Work task |
Please restate exactly the lines of the data below, beginning with the line containing "<ResourceGroupTitle>Free Content</ResourceGroupTitle>" and ending with the last line.

(Saved entries)
#####

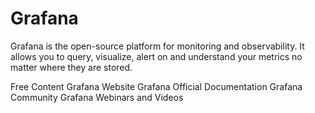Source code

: # Grafana

Grafana is the open-source platform for monitoring and observability. It allows you to query, visualize, alert on and understand your metrics no matter where they are stored.

<ResourceGroupTitle>Free Content</ResourceGroupTitle>
<BadgeLink colorScheme='blue' badgeText='Framework Website' href='https://grafana.com/'>Grafana Website</BadgeLink>
<BadgeLink colorScheme='blue' badgeText='Read' href='https://grafana.com/docs/'>Grafana Official Documentation</BadgeLink>
<BadgeLink colorScheme='blue' badgeText='Read' href='https://community.grafana.com/'>Grafana Community</BadgeLink>
<BadgeLink badgeText='Course' colorScheme='green' href='https://grafana.com/videos/'>Grafana Webinars and Videos</BadgeLink>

#####

Task result |
<ResourceGroupTitle>Free Content</ResourceGroupTitle>
<BadgeLink colorScheme='blue' badgeText='Framework Website' href='https://grafana.com/'>Grafana Website</BadgeLink>
<BadgeLink colorScheme='blue' badgeText='Read' href='https://grafana.com/docs/'>Grafana Official Documentation</BadgeLink>
<BadgeLink colorScheme='blue' badgeText='Read' href='https://community.grafana.com/'>Grafana Community</BadgeLink>
<BadgeLink badgeText='Course' colorScheme='green' href='https://grafana.com/videos/'>Grafana Webinars and Videos</BadgeLink>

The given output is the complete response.